The Potential of the Forest Extractive Economy for Biodiversity Conservation and Sustainable Land Use in Colonization Areas: A Regional Household Study of the SANREM CRSP Micro-Region, Ecuador
FLASCO; University of Georgia
Jorge Recharte; Susan Poats
The community self-diagnosis during the PLLA process in the SANREM CRSP microregion underlined the importance of forest resources for farm family livelihoods. “The forest extractive economy” refers to the current recognition of the potential of non-timber products as an economically viable, socially equitable, and ecologically sound alternative to the exploitation of forested tropical areas. The range of products that have been documented as extracted from tropical forests is staggering. In most cases, these products have both exchange and use value for the extracting households. Colonizers-such as those near the Nanegal microregion-engage in processes which lead to quick degradation of the landscape. Although agriculture is the base of the economy, forest extraction typically subsidizes farm expansion which, more often than not, leads to household economic decline. Understanding the regional and household perspectives is essential and, in conjunction with, the study of the forest extractive economy will provide key background knowledge to support practical experimentation and community organization.
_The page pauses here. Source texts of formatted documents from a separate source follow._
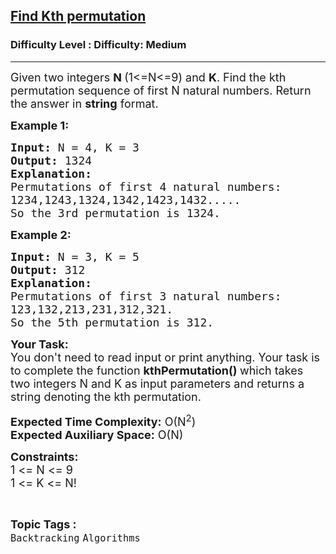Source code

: <h2><a href="https://www.geeksforgeeks.org/problems/find-kth-permutation-0932/1">Find Kth permutation</a></h2><h3>Difficulty Level : Difficulty: Medium</h3><hr><div class="problems_problem_content__Xm_eO"><p><span style="font-size: 18px;">Given two integers&nbsp;<strong>N&nbsp;</strong>(1&lt;=N&lt;=9) and&nbsp;<strong>K</strong>. Find the kth permutation sequence of first N natural numbers. Return the answer in&nbsp;<strong>string</strong>&nbsp;format.</span></p>
<p><span style="font-size: 18px;"><strong>Example 1:</strong></span></p>
<pre><span style="font-size: 18px;"><strong>Input: </strong>N =<strong> </strong>4, K = 3</span>
<span style="font-size: 18px;"><strong>Output: </strong>1324</span>
<span style="font-size: 18px;"><strong>Explanation: </strong></span>
<span style="font-size: 18px;">Permutations of first 4 natural numbers:
1234,1243,1324,1342,1423,1432.....
So the 3rd permutation is 1324. </span>
</pre>
<p><span style="font-size: 18px;"><strong>Example 2:</strong></span></p>
<pre><span style="font-size: 18px;"><strong>Input: </strong>N = 3, K = 5</span>
<span style="font-size: 18px;"><strong>Output: </strong>312</span>
<span style="font-size: 18px;"><strong>Explanation: 
</strong>Permutations of first 3 natural numbers:
123,132,213,231,312,321.
So the 5th permutation is 312. </span></pre>
<p><span style="font-size: 18px;"><strong>Your Task:</strong><br>You don't need to read input or print anything. Your task is to complete the function&nbsp;<strong>kthPermutation()&nbsp;</strong>which takes two integers N and K as input parameters and returns a string denoting the kth permutation.</span></p>
<p><span style="font-size: 18px;"><strong>Expected Time Complexity:</strong>&nbsp;O(N<sup>2</sup>)<br><strong>Expected Auxiliary Space:</strong>&nbsp;O(N)</span></p>
<p><span style="font-size: 18px;"><strong>Constraints:</strong><br>1 &lt;= N &lt;= 9<br>1 &lt;= K &lt;= N!</span></p></div><br><p><span style=font-size:18px><strong>Topic Tags : </strong><br><code>Backtracking</code>&nbsp;<code>Algorithms</code>&nbsp;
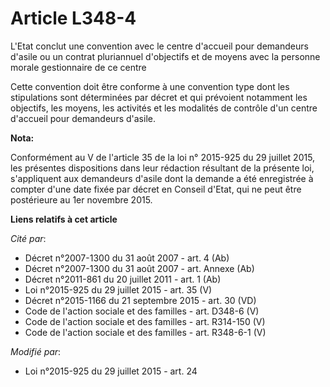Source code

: # Article L348-4

L'Etat conclut une convention avec le centre d'accueil pour demandeurs d'asile ou un contrat pluriannuel d'objectifs et de
moyens avec la personne morale gestionnaire de ce centre

Cette convention doit être conforme à une convention type dont les stipulations sont déterminées par décret et qui prévoient
notamment les objectifs, les moyens, les activités et les modalités de contrôle d'un centre d'accueil pour demandeurs
d'asile.

**Nota:**

Conformément au V de l'article 35 de la loi n° 2015-925 du 29 juillet 2015, les présentes dispositions dans leur rédaction
résultant de la présente loi, s'appliquent aux demandeurs d'asile dont la demande a été enregistrée à compter d'une date
fixée par décret en Conseil d'Etat, qui ne peut être postérieure au 1er novembre 2015.

**Liens relatifs à cet article**

_Cité par_:

  - Décret n°2007-1300 du 31 août 2007 - art. 4 (Ab)
  - Décret n°2007-1300 du 31 août 2007 - art. Annexe (Ab)
  - Décret n°2011-861 du 20 juillet 2011 - art. 1 (Ab)
  - Loi n°2015-925 du 29 juillet 2015 - art. 35 (V)
  - Décret n°2015-1166 du 21 septembre 2015 - art. 30 (VD)
  - Code de l'action sociale et des familles - art. D348-6 (V)
  - Code de l'action sociale et des familles - art. R314-150 (V)
  - Code de l'action sociale et des familles - art. R348-6-1 (V)

_Modifié par_:

  - Loi n°2015-925 du 29 juillet 2015 - art. 24
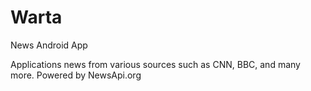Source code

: # Warta
News Android App


Applications news from various sources such as CNN, BBC, and many more. Powered by NewsApi.org
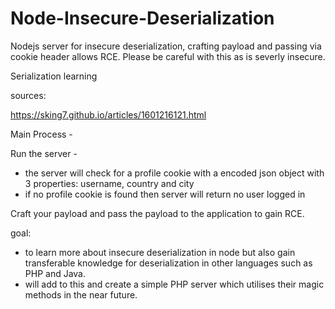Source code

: # Node-Insecure-Deserialization
Nodejs server for insecure deserialization, crafting payload and passing via cookie header allows RCE. Please be careful with this as is severly insecure.

Serialization learning

sources:

https://sking7.github.io/articles/1601216121.html


Main Process -

Run the server -

  - the server will check for a profile cookie with a encoded json object with 3 properties: username, country and city
  - if no profile cookie is found then server will return no user logged in

Craft your payload and pass the payload to the application to gain RCE.

 goal:

   - to learn more about insecure deserialization in node but also gain transferable knowledge for deserialization in other languages such as PHP and Java.
   - will add to this and create a simple PHP server which utilises their magic methods in the near future.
1. To obtain a diagnostic or a panoramic view of the use of forest resources by the area's inhabitants. 2. To gather the historical context of the mountain by means of statistical analyses and the oral memory of the population, taking into account gender and generational categories. 3.To gain an understanding of the economic and social contexts of mountain use, especially in relation to the circulation of products (wood, fire wood, fence poles, rattan for handicrafts) and in relation to the forest zone and agropastoral production. To understand these relationships, it is necessary to take into account the interrelationships between families, the forest products exchange networks, resource access and control, gender relationships, and peasant representations of the mountain and its products. 4. To train groups of youth from the four communities in participatory research techniques to bring them into the investigation of the relationships between the inhabitants and the mountain. 5.Analyze the policies (laws and regulations) pertaining to mountain areas and/or bordering on ecological reserves.